Could you discuss controversies in hypertension treatment? The controversy is mainly what should be the target of blood pressure in hypertension treatment, especially in the elderly.
Which drug should be the first drug of choice in treatment of hypertension? How deeply do you have to evaluate the patient for secondary causes of hypertension? Whether you need to do a genetic consultation in hypertension, etc.
There are controversies, but today they are less controversial. We still have a controversy about optimal blood pressure target—whether it should be 130/80 or 140/90? When to define someone as hypertensive? And whether to use the beta-blocker or not use the beta-blocker.
Whether to start with ACE inhibitor or not? Not too many hypertension therapy controversies, but we have some.
If we move to pharmacological therapy of hypertension, treatment of hypertension is quite complex. It often requires a combination of medications.
There is a broad concept of "old drugs" for hypertension, then there are "new drugs," also used in combination. There are some reviews in the literature, and you co-authored one of the reviews, which discusses relative merits and pros and cons of new hypertension drug combinations vs. old hypertension drug combinations.
Dr. Ehud Grossman, MD: Yes, in the last few years, unfortunately, in the last 5–6 years, we don't have new drugs to treat hypertension. The "new drugs" now are also "old drugs" for hypertension treatment.
In the past, we used more beta-blockers and the diuretics. These were the basic cornerstones of hypertension treatment. Then we had the ACE inhibitors and angiotensin receptor blockers (ARBs) and calcium channel blockers.
Now we know that the combination of ACE inhibitor or angiotensin receptor blocker with the calcium channel blocker is the best combination to get to targeted blood pressure. It also helps prevent end organ damage and events like heart attacks and strokes.
Dr. Ehud Grossman, MD: Then the third drug is the diuretic that we add to the combination of hypertension treatment drugs. Beta-blocker was one of the lead drugs in the past to treat high blood pressure.

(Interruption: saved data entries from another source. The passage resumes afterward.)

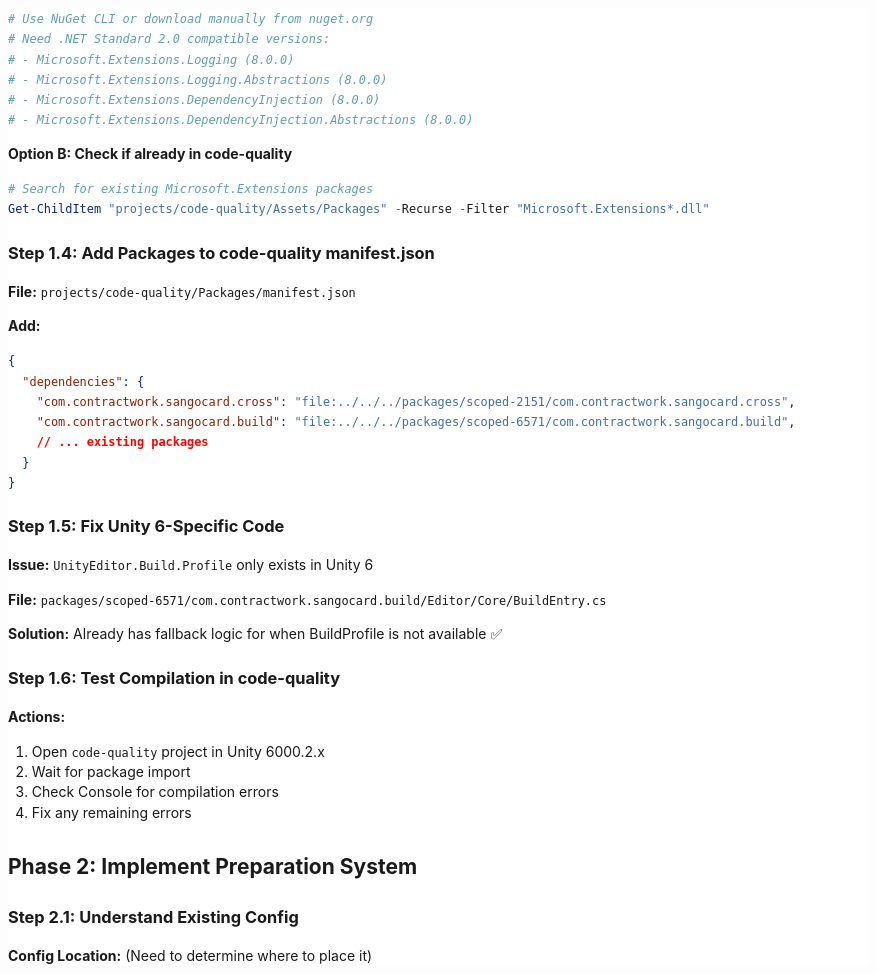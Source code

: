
 ```powershell
# Use NuGet CLI or download manually from nuget.org
# Need .NET Standard 2.0 compatible versions:
# - Microsoft.Extensions.Logging (8.0.0)
# - Microsoft.Extensions.Logging.Abstractions (8.0.0)
# - Microsoft.Extensions.DependencyInjection (8.0.0)
# - Microsoft.Extensions.DependencyInjection.Abstractions (8.0.0)
```

**Option B: Check if already in code-quality**

```powershell
# Search for existing Microsoft.Extensions packages
Get-ChildItem "projects/code-quality/Assets/Packages" -Recurse -Filter "Microsoft.Extensions*.dll"
```

### Step 1.4: Add Packages to code-quality manifest.json

**File:** `projects/code-quality/Packages/manifest.json`

**Add:**

```json
{
  "dependencies": {
    "com.contractwork.sangocard.cross": "file:../../../packages/scoped-2151/com.contractwork.sangocard.cross",
    "com.contractwork.sangocard.build": "file:../../../packages/scoped-6571/com.contractwork.sangocard.build",
    // ... existing packages
  }
}
```

### Step 1.5: Fix Unity 6-Specific Code

**Issue:** `UnityEditor.Build.Profile` only exists in Unity 6

**File:** `packages/scoped-6571/com.contractwork.sangocard.build/Editor/Core/BuildEntry.cs`

**Solution:** Already has fallback logic for when BuildProfile is not available ✅

### Step 1.6: Test Compilation in code-quality

**Actions:**

1. Open `code-quality` project in Unity 6000.2.x
2. Wait for package import
3. Check Console for compilation errors
4. Fix any remaining errors

## Phase 2: Implement Preparation System

### Step 2.1: Understand Existing Config

**Config Location:** (Need to determine where to place it)

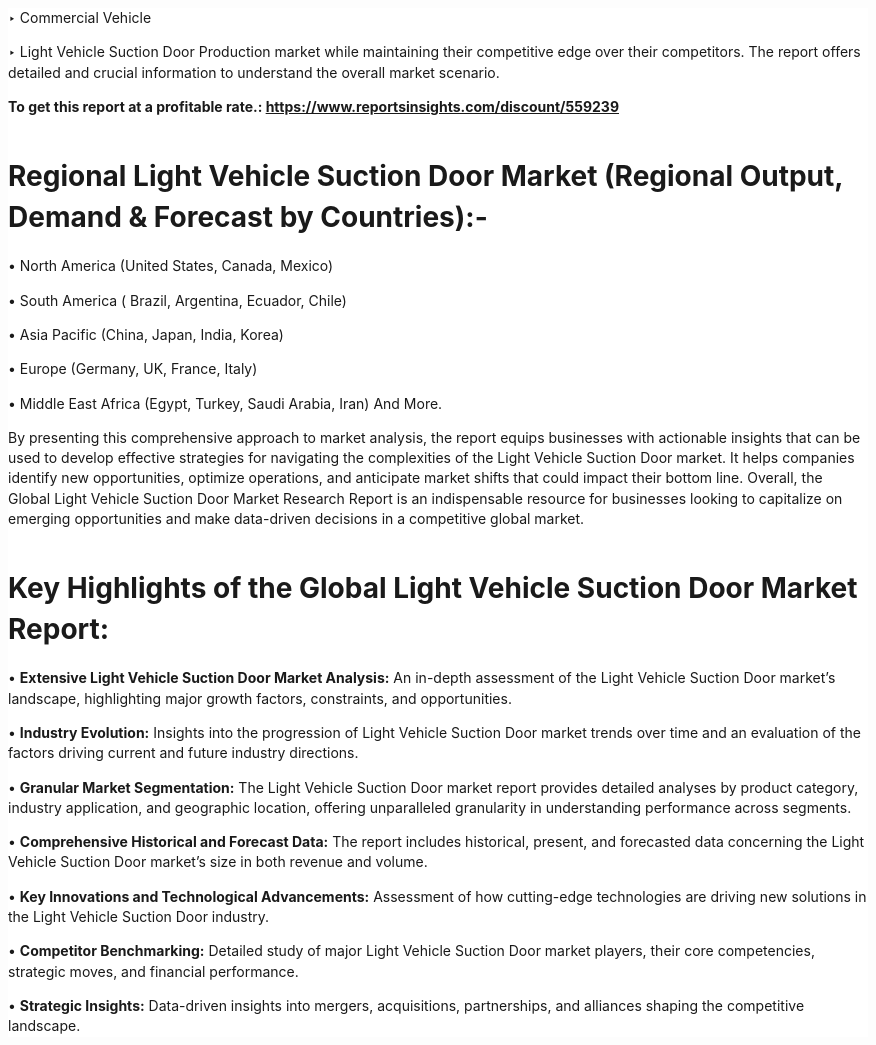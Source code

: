   ‣ Commercial Vehicle

   ‣ Light Vehicle Suction Door Production market while maintaining their competitive edge over their competitors. The report offers detailed and crucial information to understand the overall market scenario.

<strong>To get this report at a profitable rate.: <a href=https://www.reportsinsights.com/discount/559239>https://www.reportsinsights.com/discount/559239</a></strong></font>

# <strong>Regional Light Vehicle Suction Door Market (Regional Output, Demand &amp; Forecast by Countries):-</strong>

• North America (United States, Canada, Mexico)

• South America ( Brazil, Argentina, Ecuador, Chile)

• Asia Pacific (China, Japan, India, Korea)

• Europe (Germany, UK, France, Italy)

• Middle East Africa (Egypt, Turkey, Saudi Arabia, Iran) And More.

By presenting this comprehensive approach to market analysis, the report equips businesses with actionable insights that can be used to develop effective strategies for navigating the complexities of the Light Vehicle Suction Door market. It helps companies identify new opportunities, optimize operations, and anticipate market shifts that could impact their bottom line. Overall, the Global Light Vehicle Suction Door Market Research Report is an indispensable resource for businesses looking to capitalize on emerging opportunities and make data-driven decisions in a competitive global market.

# <strong>Key Highlights of the Global Light Vehicle Suction Door Market Report:</strong>

• <strong>Extensive Light Vehicle Suction Door Market Analysis:</strong> An in-depth assessment of the Light Vehicle Suction Door market’s landscape, highlighting major growth factors, constraints, and opportunities.

• <strong>Industry Evolution:</strong> Insights into the progression of Light Vehicle Suction Door market trends over time and an evaluation of the factors driving current and future industry directions.

• <strong>Granular Market Segmentation:</strong> The Light Vehicle Suction Door market report provides detailed analyses by product category, industry application, and geographic location, offering unparalleled granularity in understanding performance across segments.

• <strong>Comprehensive Historical and Forecast Data:</strong> The report includes historical, present, and forecasted data concerning the Light Vehicle Suction Door market’s size in both revenue and volume.

• <strong>Key Innovations and Technological Advancements:</strong> Assessment of how cutting-edge technologies are driving new solutions in the Light Vehicle Suction Door industry.

• <strong>Competitor Benchmarking:</strong> Detailed study of major Light Vehicle Suction Door market players, their core competencies, strategic moves, and financial performance.

• <strong>Strategic Insights:</strong> Data-driven insights into mergers, acquisitions, partnerships, and alliances shaping the competitive landscape.
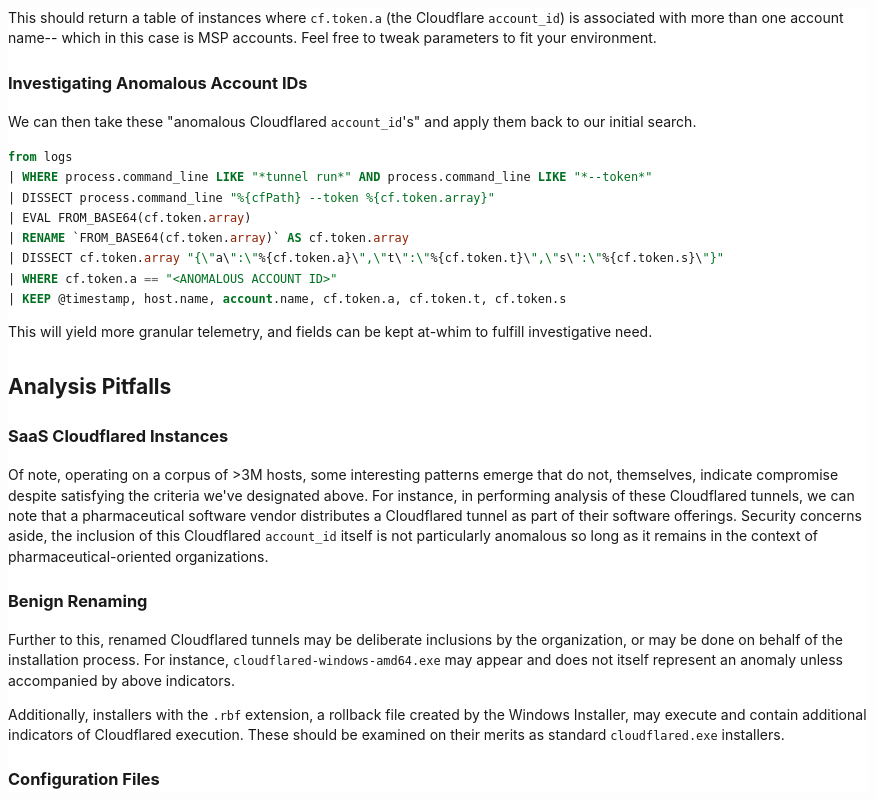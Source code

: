 This should return a table of instances where `cf.token.a` (the Cloudflare `account_id`) is associated with
more than one account name-- which in this case is MSP accounts. Feel free to tweak parameters to fit your environment.

### Investigating Anomalous Account IDs

We can then take these "anomalous Cloudflared `account_id`'s" and apply them back to our initial search.

```sql
from logs
| WHERE process.command_line LIKE "*tunnel run*" AND process.command_line LIKE "*--token*"
| DISSECT process.command_line "%{cfPath} --token %{cf.token.array}" 
| EVAL FROM_BASE64(cf.token.array)
| RENAME `FROM_BASE64(cf.token.array)` AS cf.token.array 
| DISSECT cf.token.array "{\"a\":\"%{cf.token.a}\",\"t\":\"%{cf.token.t}\",\"s\":\"%{cf.token.s}\"}"
| WHERE cf.token.a == "<ANOMALOUS ACCOUNT ID>"
| KEEP @timestamp, host.name, account.name, cf.token.a, cf.token.t, cf.token.s
```

This will yield more granular telemetry, and fields can be kept at-whim to fulfill investigative need.

## Analysis Pitfalls

### SaaS Cloudflared Instances

Of note, operating on a corpus of >3M hosts, some interesting patterns emerge that do not, themselves, indicate compromise
despite satisfying the criteria we've designated above. For instance, in performing analysis of these Cloudflared tunnels,
we can note that a pharmaceutical software vendor distributes a Cloudflared tunnel as part of their software offerings. Security
concerns aside, the inclusion of this Cloudflared `account_id` itself is not particularly anomalous so long as it remains in the
context of pharmaceutical-oriented organizations.

### Benign Renaming

Further to this, renamed Cloudflared tunnels may be deliberate inclusions by the organization, or may be done on behalf of
the installation process. For instance, `cloudflared-windows-amd64.exe` may appear and does not itself represent an anomaly
unless accompanied by above indicators.

Additionally, installers with the `.rbf` extension, a rollback file created by the Windows Installer, may execute and contain
additional indicators of Cloudflared execution. These should be examined on their merits as standard `cloudflared.exe` installers.

### Configuration Files
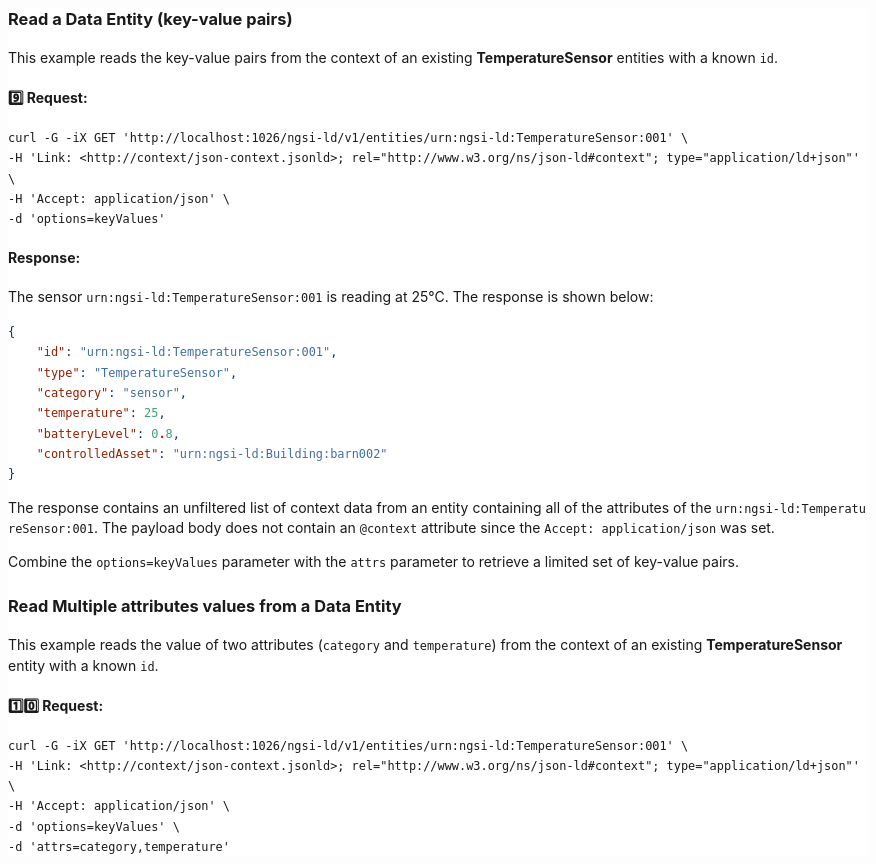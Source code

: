 ### Read a Data Entity (key-value pairs)

This example reads the key-value pairs from the context of an existing **TemperatureSensor** entities with a known `id`.

#### 9️⃣ Request:

```console
curl -G -iX GET 'http://localhost:1026/ngsi-ld/v1/entities/urn:ngsi-ld:TemperatureSensor:001' \
-H 'Link: <http://context/json-context.jsonld>; rel="http://www.w3.org/ns/json-ld#context"; type="application/ld+json"' \
-H 'Accept: application/json' \
-d 'options=keyValues'
```

#### Response:

The sensor `urn:ngsi-ld:TemperatureSensor:001` is reading at 25°C. The response is shown below:

```json
{
    "id": "urn:ngsi-ld:TemperatureSensor:001",
    "type": "TemperatureSensor",
    "category": "sensor",
    "temperature": 25,
    "batteryLevel": 0.8,
    "controlledAsset": "urn:ngsi-ld:Building:barn002"
}
```

The response contains an unfiltered list of context data from an entity containing all of the attributes of the
`urn:ngsi-ld:TemperatureSensor:001`. The payload body does not contain an `@context` attribute since the
`Accept: application/json` was set.

Combine the `options=keyValues` parameter with the `attrs` parameter to retrieve a limited set of key-value pairs.

### Read Multiple attributes values from a Data Entity

This example reads the value of two attributes (`category` and `temperature`) from the context of an existing
**TemperatureSensor** entity with a known `id`.

#### 1️⃣0️⃣ Request:

```console
curl -G -iX GET 'http://localhost:1026/ngsi-ld/v1/entities/urn:ngsi-ld:TemperatureSensor:001' \
-H 'Link: <http://context/json-context.jsonld>; rel="http://www.w3.org/ns/json-ld#context"; type="application/ld+json"' \
-H 'Accept: application/json' \
-d 'options=keyValues' \
-d 'attrs=category,temperature'
```

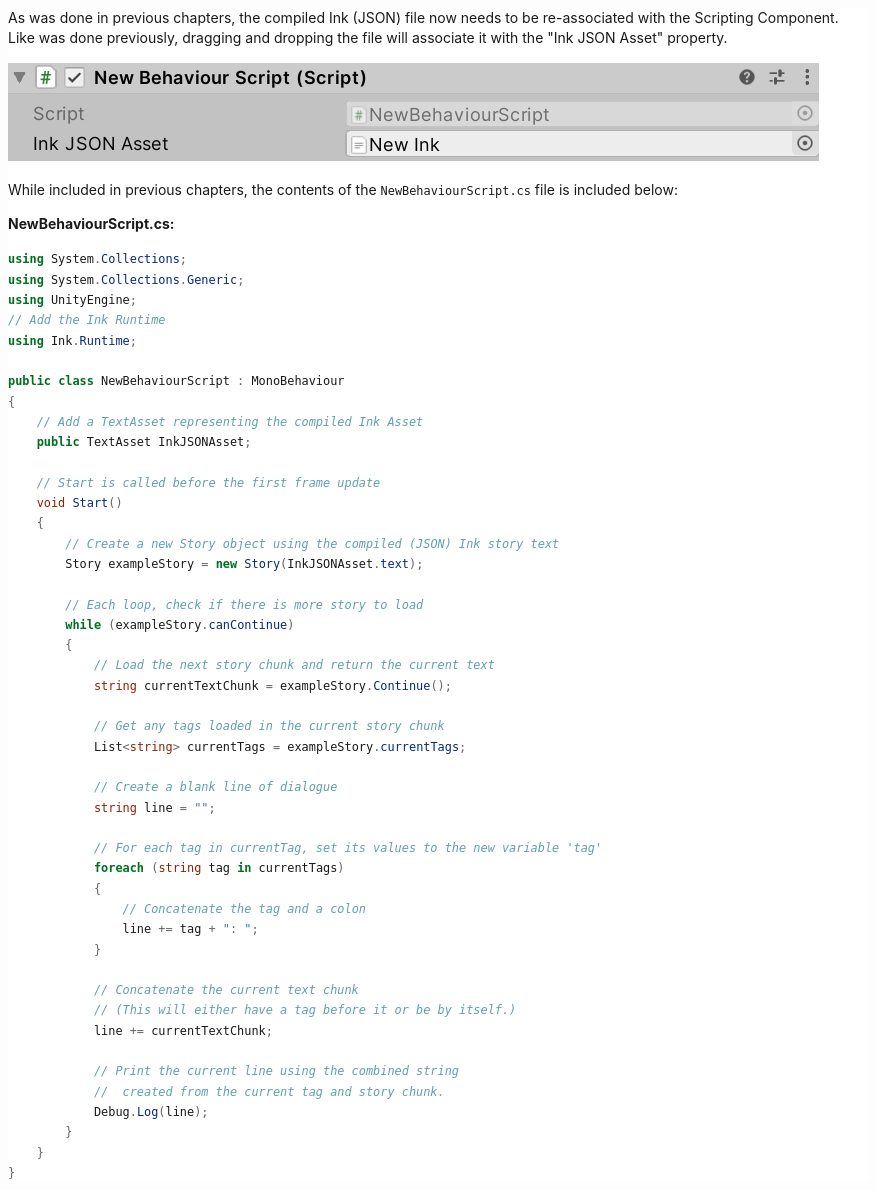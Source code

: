 As was done in previous chapters, the compiled Ink (JSON) file now needs to be re-associated with the Scripting Component. Like was done previously, dragging and dropping the file will associate it with the "Ink JSON Asset" property.

![alt text](./ScriptingComponent.png "Scripting Component")

While included in previous chapters, the contents of the `NewBehaviourScript.cs` file is included below:

**NewBehaviourScript.cs:**

```csharp
using System.Collections;
using System.Collections.Generic;
using UnityEngine;
// Add the Ink Runtime
using Ink.Runtime;

public class NewBehaviourScript : MonoBehaviour
{
    // Add a TextAsset representing the compiled Ink Asset
    public TextAsset InkJSONAsset;

    // Start is called before the first frame update
    void Start()
    {
        // Create a new Story object using the compiled (JSON) Ink story text
        Story exampleStory = new Story(InkJSONAsset.text);

        // Each loop, check if there is more story to load
        while (exampleStory.canContinue)
        {
            // Load the next story chunk and return the current text
            string currentTextChunk = exampleStory.Continue();

            // Get any tags loaded in the current story chunk
            List<string> currentTags = exampleStory.currentTags;

            // Create a blank line of dialogue
            string line = "";

            // For each tag in currentTag, set its values to the new variable 'tag'
            foreach (string tag in currentTags)
            {
                // Concatenate the tag and a colon
                line += tag + ": ";
            }

            // Concatenate the current text chunk
            // (This will either have a tag before it or be by itself.)
            line += currentTextChunk;

            // Print the current line using the combined string
            //  created from the current tag and story chunk.
            Debug.Log(line);
        }
    }
}
```

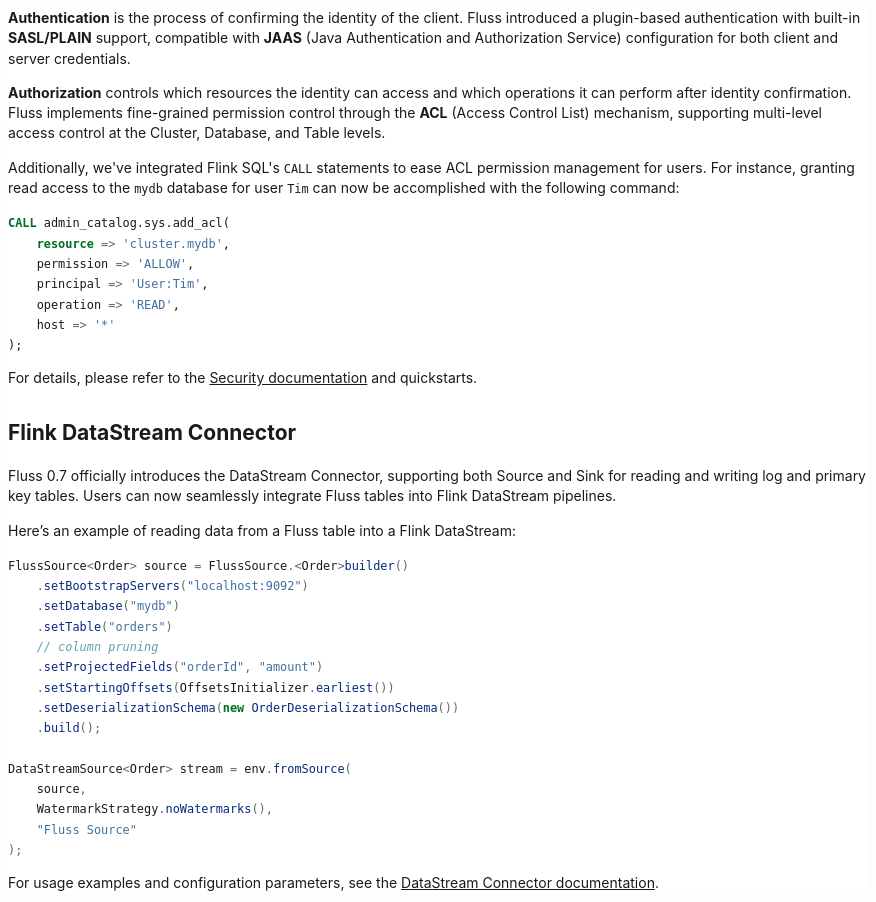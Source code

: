 **Authentication** is the process of confirming the identity of the client. 
Fluss introduced a plugin-based authentication with built-in **SASL/PLAIN** support, compatible with **JAAS** (Java Authentication and Authorization Service) configuration for both client and server credentials.

**Authorization** controls which resources the identity can access and which operations it can perform after identity confirmation. 
Fluss implements fine-grained permission control through the **ACL** (Access Control List) mechanism, supporting multi-level access control at the Cluster, Database, and Table levels.


Additionally, we've integrated Flink SQL's `CALL` statements to ease ACL permission management for users.
For instance, granting read access to the `mydb` database for user `Tim` can now be accomplished with the following command:

```sql
CALL admin_catalog.sys.add_acl(
    resource => 'cluster.mydb', 
    permission => 'ALLOW',
    principal => 'User:Tim', 
    operation => 'READ',
    host => '*'
);
```

For details, please refer to the [Security documentation](https://alibaba.github.io/fluss-docs/docs/security/overview/) and quickstarts.

## Flink DataStream Connector
Fluss 0.7 officially introduces the DataStream Connector, supporting both Source and Sink for reading and writing log and primary key tables. Users can now seamlessly integrate Fluss tables into Flink DataStream pipelines.

Here’s an example of reading data from a Fluss table into a Flink DataStream:
```java
FlussSource<Order> source = FlussSource.<Order>builder()
    .setBootstrapServers("localhost:9092")
    .setDatabase("mydb")
    .setTable("orders")
    // column pruning
    .setProjectedFields("orderId", "amount")
    .setStartingOffsets(OffsetsInitializer.earliest())
    .setDeserializationSchema(new OrderDeserializationSchema())
    .build();

DataStreamSource<Order> stream = env.fromSource(
    source,
    WatermarkStrategy.noWatermarks(),
    "Fluss Source"
);
```

For usage examples and configuration parameters, see the [DataStream Connector documentation](https://alibaba.github.io/fluss-docs/docs/engine-flink/datastream/).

Beta-blockers are now less popular. We know today that beta-blockers protect the cardiovascular system less. We don't know exactly why, but these are the facts.
Beta-blockers are less efficient, especially in the elderly. That's why we keep the beta-blocker for certain cases or when there is an indication to give a beta-blocker—like post-myocardial infarction and tachyarrhythmia.
Of course, in the elderly, beta-blockers would carry more potential side effects. Yes, more side effects and less benefit.
So in the elderly, definitely, we would go for diuretic, ACE inhibitor, and calcium channel blockers.
Dr. Ehud Grossman, MD: Among diuretics, there are also some relatively new drugs like indapamide. Yes, and it's amazing because most of the positive studies with diuretics were done with chlorthalidone.
But in practice now, you mostly use hydrochlorothiazide. Some studies with hydrochlorothiazide failed, which means hydrochlorothiazide was less beneficial than the calcium antagonist.
Dr. Ehud Grossman, MD: There is another drug in Israel, indapamide, and there is data about the benefit of indapamide, especially in the elderly. So I prefer today to use a fixed-dose combination of ACE inhibitor or angiotensin receptor blocker and calcium antagonist to treat hypertension.
If the patient does not reach the blood pressure goal with this combination, I add diuretic. Since the diuretic is not part of the fixed-dose combination, we use indapamide today because indapamide in several studies showed a very positive effect on hypertension.
And despite the fact that indapamide is very similar to hydrochlorothiazide, indapamide is much better.
Dr. Ehud Grossman, MD: There are also some fixed-dose combinations of ACE inhibitors with indapamide. Yes, but not in Israel.
If you have a combination of ACE inhibitor and indapamide, and you on top of it use a calcium antagonist, or you have an option of ACE inhibitor and calcium antagonist and then on top of it add diuretic indapamide.